Hans trug geduldig die Verstimmung der alten Herren und bemühte sich um sie mit allerlei Dienstfertigkeiten, wie sie der Jugend so gut stehen. Seinen militärischen Pflichten kam er mit unveränderter Sorgfalt nach und genoß daneben mit wachen Sinnen die gewaltigen, durch keinerlei großstädtisches Treiben verwirrten Eindrücke der winterlichen Natur in dieser Berg- und Stromlandschaft. Er sah die Rebenhöhen mit Schnee bedeckt, aus dem die grauen Mauern und Zinnen der Schlösser und Festen wunderlich ernst und doch fast anheimelnd aufragten, sah, wie das Eis sich stellte und einen breiten, bequemen Pfad über die gurgelnde Wassertiefe hinüber ins Kurmainzische nach Lorchhausen baute, auf dem Fußgänger und Wagen wechselten. Er war mit dabei, als die Bacharacher Faßbinder uraltem Brauche treu mitten auf dem Strome, zwischen ungeheuren blaugrünen Eisblöcken, ein neues Faß bauten und verschiedene volle Fässer an die von hüben und drüben versammelten Gäste ausschenkten, als Tafelgetränk zu einem gleichfalls mitten auf dem Strome von den Lorchhauser Metzgern geschlachteten und kunstgerecht gebratenen Schwein. Dann kam, nach dem härtesten Frost im Januar und Februar, der Tauwind, es kamen die gefürchteten Eisgangsposten von weiter aufwärts, und Hans feuerte selbst die ersten Lärmschüsse ab, die den Bacharachern das fernere Betreten des Eises verboten und die Anwohner des Ufers mahnten, alle Vorsicht für den schlimmsten Fall zu treffen. Aber es ging noch leidlich ab, die Eismasse löste sich früh genug weiter abwärts, vor der Lurlei, und gestattete auch den weingetauften Bacharacher Schollen rechtzeitig friedlichen Abzug. Dann aber, als schon die ersten Lerchen sangen und die Veilchen blühten, kam das Schlimmste, was es in diesen Thalen zu fürchten gab – ein kurzer Nachwinter mit bösem nächtlichen Frost, der die Reben angriff; die Bürger gingen traurig umher und sagten: »Heuer wird's Karfreitagswein!«

Die letzten vierzehn Tage vor Ostern hatte Hans auf der kleinen Feste Stahlberg verbracht, die das pfälzische Gebiet gegen Kurtrier deckte. Der alte Lieutenant, der dies Bollwerk mit vier oder fünf Mann besetzt hielt, lag mit Gicht und Gliederfluß zu Bett. Hans hatte ihn zu vertreten – das erste Mal, daß er sich als Kommandanten einer »Festung« fühlen durfte! Es war ein süßes Gefühl, und es wurde noch versüßt durch einen Brief des Raben, der ihm nachgeschickt wurde. Der Brief war noch wärmer geschrieben, denn alle vorigen, er sprach von der »großen, großen Freude«, mit der Renata »dieses Jahr ganz sicher« Hans wiederzusehen und ihm zu danken hoffte. Es gehe ihr ja jetzt wieder ganz gut, nur eine Zeitlang sei sie krank gewesen – man merke es wohl noch ein wenig ihrer Schrift an.

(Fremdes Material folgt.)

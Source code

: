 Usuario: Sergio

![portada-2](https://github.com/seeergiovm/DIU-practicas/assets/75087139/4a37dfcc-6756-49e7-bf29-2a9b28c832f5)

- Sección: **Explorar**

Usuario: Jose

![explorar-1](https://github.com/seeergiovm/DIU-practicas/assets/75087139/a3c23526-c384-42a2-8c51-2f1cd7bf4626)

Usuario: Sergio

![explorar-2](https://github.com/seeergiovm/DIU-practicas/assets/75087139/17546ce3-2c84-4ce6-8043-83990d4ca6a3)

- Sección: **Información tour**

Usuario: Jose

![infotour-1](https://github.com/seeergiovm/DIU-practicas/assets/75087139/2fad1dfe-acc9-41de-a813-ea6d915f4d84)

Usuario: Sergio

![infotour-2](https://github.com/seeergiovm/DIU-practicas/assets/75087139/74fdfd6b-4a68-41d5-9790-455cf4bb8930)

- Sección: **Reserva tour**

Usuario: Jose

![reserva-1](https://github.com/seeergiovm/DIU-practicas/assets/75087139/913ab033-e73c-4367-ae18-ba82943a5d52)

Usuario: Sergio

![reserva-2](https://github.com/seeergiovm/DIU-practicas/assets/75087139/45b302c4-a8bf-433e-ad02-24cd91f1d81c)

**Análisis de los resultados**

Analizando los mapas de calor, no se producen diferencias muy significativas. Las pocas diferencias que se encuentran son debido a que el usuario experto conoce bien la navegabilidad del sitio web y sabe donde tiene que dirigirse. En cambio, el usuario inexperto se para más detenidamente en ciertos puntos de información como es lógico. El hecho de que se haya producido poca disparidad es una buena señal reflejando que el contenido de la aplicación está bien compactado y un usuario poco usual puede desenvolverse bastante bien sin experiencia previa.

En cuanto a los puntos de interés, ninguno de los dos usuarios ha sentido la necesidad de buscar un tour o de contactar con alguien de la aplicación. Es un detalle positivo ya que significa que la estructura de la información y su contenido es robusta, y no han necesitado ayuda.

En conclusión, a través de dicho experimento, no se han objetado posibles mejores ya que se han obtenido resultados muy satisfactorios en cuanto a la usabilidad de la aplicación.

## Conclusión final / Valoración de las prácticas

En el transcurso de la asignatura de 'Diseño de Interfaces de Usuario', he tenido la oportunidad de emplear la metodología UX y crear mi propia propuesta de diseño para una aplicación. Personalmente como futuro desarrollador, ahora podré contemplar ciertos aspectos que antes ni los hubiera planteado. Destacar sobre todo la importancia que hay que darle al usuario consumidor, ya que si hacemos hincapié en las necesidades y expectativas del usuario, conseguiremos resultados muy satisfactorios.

Am Ostersamstag war Hans nach der Feste Stahleck zurückgeritten. Als er dem Amtmann Rapport erstattet hatte, sagte dieser: »Bleibt noch einen Augenblick. Es ist etwas vom Hofe für Euch angekommen, Kornett!« Und während ihn Hans fast erschrocken anstarrte, hatte er auch schon einen großen, achtungeinflößenden Bogen mit Faden und Siegel daran entfaltet. In diesem Schriftstück bestätigte »Friedrich von Gottes Gnaden etc., Unseres Namens der Fünfte« seinem getreuen etc. Junker Johann Erhard Knebel zu Katzenellenbogen »mit sonderlicher Freude« die von demselben vorgeschlagene Ernennung des Gefreiten Hans Friso zum Kornett, mit dem Bedeuten, selbigem Hans Friso das erste Fähnlein in dem Dragonerregiment zu verleihen, welches »Unser lieber, getreuer etc.« als Obrist »demnächst« werben solle.

Das war das Ostergeschenk vom Kurfürsten, zum Dank für den Weihnachtsspaß, den ihm sein Geheimer Rat mit der Erzählung von der verunglückten Wegnahme Stahlecks gemacht. Aber auch von dem Ritter Heinz-Dietrich von Schönburg war etwas für Hans da: eine schön gestickte blausilberne Schärpe mit einem prächtigen Degen, »zum Dank dafür, daß der junge Herr Kamerad ihm den seinigen dazumal doch noch in Gnaden gelassen«.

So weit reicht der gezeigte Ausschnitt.